• _EXERCISE REQUIREMENTS_
In the entries below, find the line containing "for more details.", then copy it and every later line exactly, ending with the last line.

• _INPUT RECORDS_
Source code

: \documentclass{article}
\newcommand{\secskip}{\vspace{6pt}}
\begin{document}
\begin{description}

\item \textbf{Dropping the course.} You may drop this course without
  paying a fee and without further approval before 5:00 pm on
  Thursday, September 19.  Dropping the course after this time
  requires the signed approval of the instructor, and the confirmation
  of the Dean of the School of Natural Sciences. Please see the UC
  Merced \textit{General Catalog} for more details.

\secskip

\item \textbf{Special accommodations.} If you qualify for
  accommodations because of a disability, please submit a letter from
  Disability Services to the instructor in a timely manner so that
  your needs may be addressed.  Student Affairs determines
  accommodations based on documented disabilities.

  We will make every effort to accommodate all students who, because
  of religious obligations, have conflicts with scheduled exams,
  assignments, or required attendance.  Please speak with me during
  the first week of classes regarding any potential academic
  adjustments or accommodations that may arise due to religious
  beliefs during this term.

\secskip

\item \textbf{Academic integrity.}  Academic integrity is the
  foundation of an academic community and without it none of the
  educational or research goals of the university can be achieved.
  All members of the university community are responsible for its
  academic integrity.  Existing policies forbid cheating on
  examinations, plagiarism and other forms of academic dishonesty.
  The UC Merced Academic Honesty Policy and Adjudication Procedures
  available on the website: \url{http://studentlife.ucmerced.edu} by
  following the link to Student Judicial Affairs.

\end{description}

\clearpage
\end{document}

• _RESPONSE AREA_
  Merced \textit{General Catalog} for more details.

\secskip

\item \textbf{Special accommodations.} If you qualify for
  accommodations because of a disability, please submit a letter from
  Disability Services to the instructor in a timely manner so that
  your needs may be addressed.  Student Affairs determines
  accommodations based on documented disabilities.

  We will make every effort to accommodate all students who, because
  of religious obligations, have conflicts with scheduled exams,
  assignments, or required attendance.  Please speak with me during
  the first week of classes regarding any potential academic
  adjustments or accommodations that may arise due to religious
  beliefs during this term.

\secskip

\item \textbf{Academic integrity.}  Academic integrity is the
  foundation of an academic community and without it none of the
  educational or research goals of the university can be achieved.
  All members of the university community are responsible for its
  academic integrity.  Existing policies forbid cheating on
  examinations, plagiarism and other forms of academic dishonesty.
  The UC Merced Academic Honesty Policy and Adjudication Procedures
  available on the website: \url{http://studentlife.ucmerced.edu} by
  following the link to Student Judicial Affairs.

\end{description}

\clearpage
\end{document}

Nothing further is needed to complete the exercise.